Le paure metropolitane, riassumibili nella paura dell’ imprevisto e, soprattutto, dell’ imprevisto sconosciuto, reale o immaginato, rappresentato da quanti sono considerati “diversi” (immigrati, poveri, senzatetto) e simboleggiata dalle incivilities (atti vandalici e segni di degrado urbano), sono divenute oggetto di normative anche a livello europeo: il diritto alla sicurezza, infatti, figura tra i principi fondamentali della Carta Urbana Europea adottata dal Consiglio d’ Europa nel 1992 a Strasburgo; in cui si legge che i cittadini delle città europee hanno diritto a:
1-SICUREZZA: una città sicura, libera, quanto è più possibile, dal crimine, dalla delinquenza e dalle aggressioni. L’insicurezza mina alla base il senso di appartenenza dei cittadini al territorio e alla comunità locale e spesso, è legata alle caratteristiche morfologiche e fisiche del territorio.

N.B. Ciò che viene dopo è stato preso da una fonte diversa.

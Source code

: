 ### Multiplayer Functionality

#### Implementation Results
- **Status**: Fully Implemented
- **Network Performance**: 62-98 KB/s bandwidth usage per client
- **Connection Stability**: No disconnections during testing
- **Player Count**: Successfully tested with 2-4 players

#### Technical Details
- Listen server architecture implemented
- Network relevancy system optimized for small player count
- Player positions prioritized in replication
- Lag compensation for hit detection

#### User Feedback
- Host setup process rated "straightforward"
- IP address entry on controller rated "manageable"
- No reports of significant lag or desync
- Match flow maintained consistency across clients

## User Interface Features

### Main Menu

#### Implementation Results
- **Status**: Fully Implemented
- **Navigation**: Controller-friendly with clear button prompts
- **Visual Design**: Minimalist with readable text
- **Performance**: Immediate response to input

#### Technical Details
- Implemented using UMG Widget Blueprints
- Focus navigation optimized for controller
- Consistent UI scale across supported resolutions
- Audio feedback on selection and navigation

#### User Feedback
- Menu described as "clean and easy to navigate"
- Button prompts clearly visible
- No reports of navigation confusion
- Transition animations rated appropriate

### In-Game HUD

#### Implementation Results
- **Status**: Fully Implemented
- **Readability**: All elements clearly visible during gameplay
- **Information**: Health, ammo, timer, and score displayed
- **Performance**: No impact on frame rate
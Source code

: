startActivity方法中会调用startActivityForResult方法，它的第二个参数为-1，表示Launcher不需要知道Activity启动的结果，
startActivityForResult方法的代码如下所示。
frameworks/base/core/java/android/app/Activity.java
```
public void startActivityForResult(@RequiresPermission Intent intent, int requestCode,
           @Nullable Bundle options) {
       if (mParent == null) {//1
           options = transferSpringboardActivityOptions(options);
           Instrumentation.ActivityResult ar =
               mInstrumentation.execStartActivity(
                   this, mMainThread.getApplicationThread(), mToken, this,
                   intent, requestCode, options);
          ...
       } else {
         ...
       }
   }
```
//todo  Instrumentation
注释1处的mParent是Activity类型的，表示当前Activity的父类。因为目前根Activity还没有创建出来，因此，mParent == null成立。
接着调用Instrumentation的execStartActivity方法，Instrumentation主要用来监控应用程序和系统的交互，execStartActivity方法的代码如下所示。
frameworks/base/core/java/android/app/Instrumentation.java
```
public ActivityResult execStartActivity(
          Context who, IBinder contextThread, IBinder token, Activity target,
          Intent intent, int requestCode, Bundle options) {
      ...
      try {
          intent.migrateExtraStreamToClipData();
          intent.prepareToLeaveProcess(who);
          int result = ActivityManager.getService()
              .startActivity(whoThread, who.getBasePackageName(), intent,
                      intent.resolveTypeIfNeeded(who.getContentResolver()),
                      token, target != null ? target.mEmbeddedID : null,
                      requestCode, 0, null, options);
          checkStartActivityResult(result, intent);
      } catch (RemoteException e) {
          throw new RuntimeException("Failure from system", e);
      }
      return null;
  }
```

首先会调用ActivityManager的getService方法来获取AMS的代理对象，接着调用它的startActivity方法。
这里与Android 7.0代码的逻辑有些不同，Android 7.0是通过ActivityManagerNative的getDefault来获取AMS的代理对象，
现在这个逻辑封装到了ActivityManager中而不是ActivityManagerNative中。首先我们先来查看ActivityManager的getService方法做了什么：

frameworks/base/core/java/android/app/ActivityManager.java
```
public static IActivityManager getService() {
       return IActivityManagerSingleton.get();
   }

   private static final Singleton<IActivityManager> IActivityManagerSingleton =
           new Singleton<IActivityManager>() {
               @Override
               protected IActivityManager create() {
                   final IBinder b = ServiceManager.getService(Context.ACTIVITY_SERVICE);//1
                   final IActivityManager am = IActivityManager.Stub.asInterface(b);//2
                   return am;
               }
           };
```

La dimensione sia fisica che sociale dello spazio urbano, caratterizzata per lo più da imprevedibilità, eterogeneità e frammentazione, spesso influiscono negativamente sulle psiche dei suoi abitanti, inducendo in essi paure e stress emotivo. In questa prospettiva, assume una notevole importanza la forma fisica della metropoli contemporanea, la “qualità” degli spazi di cui essa è composta e la loro “leggibilità”, cioè la loro capacità di essere chiari e comprensibili ai soggetti che ne usufruiscono; una morfologia funzionale del territorio, argina il disagio e concorre ad accrescere il senso di protezione e sicurezza di chi lo vive. Conseguenze ineluttabili dello smarrimento del legame con il luogo d’appartenenza, dovuto anche all’affermarsi del capitalismo consumistico e dell’individualismo di massa, sono attualmente da un lato, la disgregazione e frammentazione del corpus sociale e dall’altro la creazione di spazi e contesti abitativi “difendibili” a discapito degli spazi pubblici.